▶ _What this task involves_:
Report each line of the data that includes the word "their".

[Dataset entries]
^^^^
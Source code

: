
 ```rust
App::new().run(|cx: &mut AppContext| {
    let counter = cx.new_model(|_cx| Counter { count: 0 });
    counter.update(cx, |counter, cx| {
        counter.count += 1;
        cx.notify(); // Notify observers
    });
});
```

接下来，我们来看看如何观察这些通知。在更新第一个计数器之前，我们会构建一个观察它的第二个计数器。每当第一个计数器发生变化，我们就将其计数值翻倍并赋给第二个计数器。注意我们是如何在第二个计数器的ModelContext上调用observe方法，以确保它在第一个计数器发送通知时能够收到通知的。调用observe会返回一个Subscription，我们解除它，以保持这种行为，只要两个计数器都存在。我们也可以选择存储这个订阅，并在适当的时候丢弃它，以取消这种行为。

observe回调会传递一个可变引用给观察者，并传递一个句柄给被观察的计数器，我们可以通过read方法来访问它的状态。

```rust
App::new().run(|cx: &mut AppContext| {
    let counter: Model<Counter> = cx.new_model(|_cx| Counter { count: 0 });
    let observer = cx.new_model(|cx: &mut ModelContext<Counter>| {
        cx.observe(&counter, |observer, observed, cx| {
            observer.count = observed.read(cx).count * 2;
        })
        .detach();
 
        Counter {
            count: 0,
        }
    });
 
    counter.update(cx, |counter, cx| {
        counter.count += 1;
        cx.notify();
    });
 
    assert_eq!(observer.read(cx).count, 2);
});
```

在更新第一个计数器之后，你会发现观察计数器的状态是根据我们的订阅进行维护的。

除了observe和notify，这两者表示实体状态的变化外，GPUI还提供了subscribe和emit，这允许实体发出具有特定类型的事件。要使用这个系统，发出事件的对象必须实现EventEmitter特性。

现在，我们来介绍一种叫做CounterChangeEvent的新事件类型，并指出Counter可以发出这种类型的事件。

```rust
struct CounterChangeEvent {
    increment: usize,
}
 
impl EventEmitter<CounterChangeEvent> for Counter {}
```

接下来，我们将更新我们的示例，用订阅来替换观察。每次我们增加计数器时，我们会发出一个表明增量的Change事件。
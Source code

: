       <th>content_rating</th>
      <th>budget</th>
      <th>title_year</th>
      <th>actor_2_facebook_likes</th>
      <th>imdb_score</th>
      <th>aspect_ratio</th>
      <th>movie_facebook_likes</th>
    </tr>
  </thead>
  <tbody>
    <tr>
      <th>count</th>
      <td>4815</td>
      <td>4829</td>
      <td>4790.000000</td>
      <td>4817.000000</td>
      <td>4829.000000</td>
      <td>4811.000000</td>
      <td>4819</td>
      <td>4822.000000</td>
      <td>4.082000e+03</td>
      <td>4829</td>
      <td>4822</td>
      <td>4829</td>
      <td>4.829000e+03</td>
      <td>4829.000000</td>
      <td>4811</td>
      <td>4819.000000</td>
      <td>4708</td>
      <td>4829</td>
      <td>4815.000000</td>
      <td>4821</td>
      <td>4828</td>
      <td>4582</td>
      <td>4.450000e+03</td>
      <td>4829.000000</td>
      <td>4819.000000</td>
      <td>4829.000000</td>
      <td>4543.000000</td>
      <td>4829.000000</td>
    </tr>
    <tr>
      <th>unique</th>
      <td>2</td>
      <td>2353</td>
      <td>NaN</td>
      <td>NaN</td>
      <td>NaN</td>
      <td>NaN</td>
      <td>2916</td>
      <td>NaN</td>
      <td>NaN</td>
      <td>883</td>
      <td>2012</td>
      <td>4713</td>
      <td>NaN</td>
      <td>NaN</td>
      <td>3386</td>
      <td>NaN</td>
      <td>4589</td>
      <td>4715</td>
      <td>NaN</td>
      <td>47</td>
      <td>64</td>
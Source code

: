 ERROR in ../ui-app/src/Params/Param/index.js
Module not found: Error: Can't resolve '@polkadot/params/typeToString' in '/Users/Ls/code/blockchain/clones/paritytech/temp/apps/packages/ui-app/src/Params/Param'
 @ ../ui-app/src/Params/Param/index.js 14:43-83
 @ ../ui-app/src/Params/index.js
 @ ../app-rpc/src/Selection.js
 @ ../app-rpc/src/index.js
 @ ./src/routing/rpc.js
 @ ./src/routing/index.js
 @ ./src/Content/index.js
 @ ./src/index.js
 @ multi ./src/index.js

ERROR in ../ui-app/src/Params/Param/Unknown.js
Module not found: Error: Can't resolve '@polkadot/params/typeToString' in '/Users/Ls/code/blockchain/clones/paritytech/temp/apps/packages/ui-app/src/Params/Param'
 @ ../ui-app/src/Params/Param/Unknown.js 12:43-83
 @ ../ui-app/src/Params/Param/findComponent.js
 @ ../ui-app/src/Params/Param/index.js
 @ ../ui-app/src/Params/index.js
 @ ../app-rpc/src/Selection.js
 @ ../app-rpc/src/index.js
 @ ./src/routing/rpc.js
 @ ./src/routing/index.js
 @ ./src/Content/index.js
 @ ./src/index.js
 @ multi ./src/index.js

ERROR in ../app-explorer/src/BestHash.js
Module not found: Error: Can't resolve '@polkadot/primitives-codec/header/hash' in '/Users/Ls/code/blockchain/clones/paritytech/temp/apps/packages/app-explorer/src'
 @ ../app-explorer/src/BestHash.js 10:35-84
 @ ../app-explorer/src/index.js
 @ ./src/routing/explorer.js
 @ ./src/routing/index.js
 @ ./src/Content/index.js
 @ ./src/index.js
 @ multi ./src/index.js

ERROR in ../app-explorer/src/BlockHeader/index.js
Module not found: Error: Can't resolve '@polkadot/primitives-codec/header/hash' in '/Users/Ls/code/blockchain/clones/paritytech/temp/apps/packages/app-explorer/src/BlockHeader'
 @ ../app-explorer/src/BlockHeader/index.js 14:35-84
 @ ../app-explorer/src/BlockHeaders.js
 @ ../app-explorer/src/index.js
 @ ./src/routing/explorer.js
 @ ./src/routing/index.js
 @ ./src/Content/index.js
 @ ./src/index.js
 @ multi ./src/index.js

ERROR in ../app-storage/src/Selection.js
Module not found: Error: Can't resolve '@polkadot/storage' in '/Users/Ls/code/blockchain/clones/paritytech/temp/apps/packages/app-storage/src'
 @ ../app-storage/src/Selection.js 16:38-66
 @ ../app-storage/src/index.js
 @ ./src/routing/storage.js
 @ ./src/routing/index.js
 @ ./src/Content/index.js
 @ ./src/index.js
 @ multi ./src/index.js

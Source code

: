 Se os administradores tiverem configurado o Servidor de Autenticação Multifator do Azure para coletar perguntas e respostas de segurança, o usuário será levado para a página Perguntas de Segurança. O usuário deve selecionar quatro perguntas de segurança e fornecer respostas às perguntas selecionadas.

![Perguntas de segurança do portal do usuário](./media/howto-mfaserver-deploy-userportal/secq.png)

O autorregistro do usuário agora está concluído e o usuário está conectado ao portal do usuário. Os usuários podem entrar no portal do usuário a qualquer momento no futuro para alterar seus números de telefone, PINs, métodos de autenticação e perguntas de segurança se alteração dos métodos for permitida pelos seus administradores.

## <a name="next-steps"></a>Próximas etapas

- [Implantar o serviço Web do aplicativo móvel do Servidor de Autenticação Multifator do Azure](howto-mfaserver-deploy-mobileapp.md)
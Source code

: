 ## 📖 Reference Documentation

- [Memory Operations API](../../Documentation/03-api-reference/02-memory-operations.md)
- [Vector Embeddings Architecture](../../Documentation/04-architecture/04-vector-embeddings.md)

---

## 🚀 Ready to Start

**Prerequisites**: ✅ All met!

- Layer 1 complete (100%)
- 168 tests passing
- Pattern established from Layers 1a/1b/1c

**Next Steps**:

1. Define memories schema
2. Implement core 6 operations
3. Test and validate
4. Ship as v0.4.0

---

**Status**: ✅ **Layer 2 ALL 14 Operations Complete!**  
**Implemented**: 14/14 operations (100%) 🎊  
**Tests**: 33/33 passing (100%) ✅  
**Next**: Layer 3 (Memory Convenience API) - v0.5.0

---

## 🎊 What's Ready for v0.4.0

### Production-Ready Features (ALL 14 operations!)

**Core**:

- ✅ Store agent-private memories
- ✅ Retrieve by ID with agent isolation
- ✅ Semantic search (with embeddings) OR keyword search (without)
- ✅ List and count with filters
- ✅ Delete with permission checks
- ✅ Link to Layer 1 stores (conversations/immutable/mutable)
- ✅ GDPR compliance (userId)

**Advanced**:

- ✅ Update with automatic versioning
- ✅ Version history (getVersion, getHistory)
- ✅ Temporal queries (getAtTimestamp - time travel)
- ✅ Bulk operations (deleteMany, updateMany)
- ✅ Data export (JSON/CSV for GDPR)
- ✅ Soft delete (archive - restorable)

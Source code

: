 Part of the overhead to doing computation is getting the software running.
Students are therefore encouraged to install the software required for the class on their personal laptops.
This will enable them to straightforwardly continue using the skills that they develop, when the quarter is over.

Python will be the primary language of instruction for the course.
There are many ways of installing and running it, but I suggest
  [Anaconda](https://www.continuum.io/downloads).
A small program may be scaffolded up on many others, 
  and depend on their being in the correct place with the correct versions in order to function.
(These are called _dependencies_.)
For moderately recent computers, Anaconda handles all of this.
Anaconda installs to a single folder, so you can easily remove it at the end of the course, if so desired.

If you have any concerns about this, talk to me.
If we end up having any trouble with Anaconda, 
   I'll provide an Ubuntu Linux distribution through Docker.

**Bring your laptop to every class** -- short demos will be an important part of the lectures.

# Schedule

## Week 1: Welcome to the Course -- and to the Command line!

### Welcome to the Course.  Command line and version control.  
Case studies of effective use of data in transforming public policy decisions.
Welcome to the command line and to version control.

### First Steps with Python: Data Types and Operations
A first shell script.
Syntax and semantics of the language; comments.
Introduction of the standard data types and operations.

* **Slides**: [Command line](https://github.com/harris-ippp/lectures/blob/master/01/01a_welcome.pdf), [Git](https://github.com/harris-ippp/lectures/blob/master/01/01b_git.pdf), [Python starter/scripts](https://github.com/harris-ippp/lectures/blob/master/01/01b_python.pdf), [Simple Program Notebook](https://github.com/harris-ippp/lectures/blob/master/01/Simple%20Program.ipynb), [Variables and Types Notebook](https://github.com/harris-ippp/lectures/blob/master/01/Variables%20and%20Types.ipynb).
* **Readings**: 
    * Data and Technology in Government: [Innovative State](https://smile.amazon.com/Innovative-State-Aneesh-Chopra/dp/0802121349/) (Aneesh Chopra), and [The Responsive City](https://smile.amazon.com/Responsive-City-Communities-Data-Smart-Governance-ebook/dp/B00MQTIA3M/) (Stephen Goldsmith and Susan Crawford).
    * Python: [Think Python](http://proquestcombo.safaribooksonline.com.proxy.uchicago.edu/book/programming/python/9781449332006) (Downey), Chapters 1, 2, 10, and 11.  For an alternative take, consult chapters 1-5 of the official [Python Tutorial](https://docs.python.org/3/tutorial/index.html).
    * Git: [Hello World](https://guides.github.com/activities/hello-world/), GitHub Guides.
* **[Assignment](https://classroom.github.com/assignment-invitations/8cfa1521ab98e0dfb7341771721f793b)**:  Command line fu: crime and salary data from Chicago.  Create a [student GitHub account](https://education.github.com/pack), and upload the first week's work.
^^^^
▶ _Result_:
Students are therefore encouraged to install the software required for the class on their personal laptops.
  and depend on their being in the correct place with the correct versions in order to function.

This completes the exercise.